→ Required action
From the entries, copy out every line in which the word "Option" is found.

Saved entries
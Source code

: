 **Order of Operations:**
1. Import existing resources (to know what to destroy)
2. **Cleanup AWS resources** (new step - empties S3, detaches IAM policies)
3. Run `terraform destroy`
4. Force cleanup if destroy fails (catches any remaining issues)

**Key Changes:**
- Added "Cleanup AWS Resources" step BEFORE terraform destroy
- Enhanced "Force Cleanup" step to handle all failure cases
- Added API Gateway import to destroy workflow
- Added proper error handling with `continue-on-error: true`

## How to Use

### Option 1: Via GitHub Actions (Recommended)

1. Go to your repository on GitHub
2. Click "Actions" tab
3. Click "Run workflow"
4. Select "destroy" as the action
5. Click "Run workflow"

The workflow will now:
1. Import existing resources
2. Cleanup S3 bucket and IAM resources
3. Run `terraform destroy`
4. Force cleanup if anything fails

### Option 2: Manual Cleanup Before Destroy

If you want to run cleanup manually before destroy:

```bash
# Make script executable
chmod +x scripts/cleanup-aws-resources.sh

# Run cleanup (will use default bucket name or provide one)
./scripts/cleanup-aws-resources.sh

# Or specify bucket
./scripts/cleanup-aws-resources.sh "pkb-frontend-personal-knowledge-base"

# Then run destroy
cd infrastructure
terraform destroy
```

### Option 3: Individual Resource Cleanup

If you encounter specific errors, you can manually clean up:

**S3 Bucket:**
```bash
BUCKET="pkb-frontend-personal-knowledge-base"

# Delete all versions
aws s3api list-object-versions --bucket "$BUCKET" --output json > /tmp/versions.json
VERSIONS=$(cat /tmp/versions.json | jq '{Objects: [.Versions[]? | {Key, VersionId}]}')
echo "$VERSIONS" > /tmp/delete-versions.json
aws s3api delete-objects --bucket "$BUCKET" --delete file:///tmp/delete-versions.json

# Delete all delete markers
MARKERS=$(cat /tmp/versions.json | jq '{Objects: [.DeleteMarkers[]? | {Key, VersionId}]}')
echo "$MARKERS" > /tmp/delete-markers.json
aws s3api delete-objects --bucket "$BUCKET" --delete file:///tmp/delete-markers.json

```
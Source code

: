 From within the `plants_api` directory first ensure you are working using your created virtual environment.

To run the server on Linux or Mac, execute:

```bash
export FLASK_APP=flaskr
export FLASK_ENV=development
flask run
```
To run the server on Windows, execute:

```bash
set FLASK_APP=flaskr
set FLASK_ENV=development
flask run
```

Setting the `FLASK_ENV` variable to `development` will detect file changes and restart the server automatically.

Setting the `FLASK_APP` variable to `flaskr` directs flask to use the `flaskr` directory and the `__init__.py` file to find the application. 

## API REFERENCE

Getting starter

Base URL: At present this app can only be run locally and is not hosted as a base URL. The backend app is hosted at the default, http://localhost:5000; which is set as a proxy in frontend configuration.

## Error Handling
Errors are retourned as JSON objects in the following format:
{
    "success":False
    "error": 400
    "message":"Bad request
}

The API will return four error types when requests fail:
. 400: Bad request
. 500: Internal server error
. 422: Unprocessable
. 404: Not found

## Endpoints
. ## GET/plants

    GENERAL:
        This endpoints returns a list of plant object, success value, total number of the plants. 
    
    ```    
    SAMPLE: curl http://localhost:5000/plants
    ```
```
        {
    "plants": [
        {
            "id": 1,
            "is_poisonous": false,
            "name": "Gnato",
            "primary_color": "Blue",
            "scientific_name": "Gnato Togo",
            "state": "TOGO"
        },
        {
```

→ Answer to this task
### Option 1: Via GitHub Actions (Recommended)
### Option 2: Manual Cleanup Before Destroy
### Option 3: Individual Resource Cleanup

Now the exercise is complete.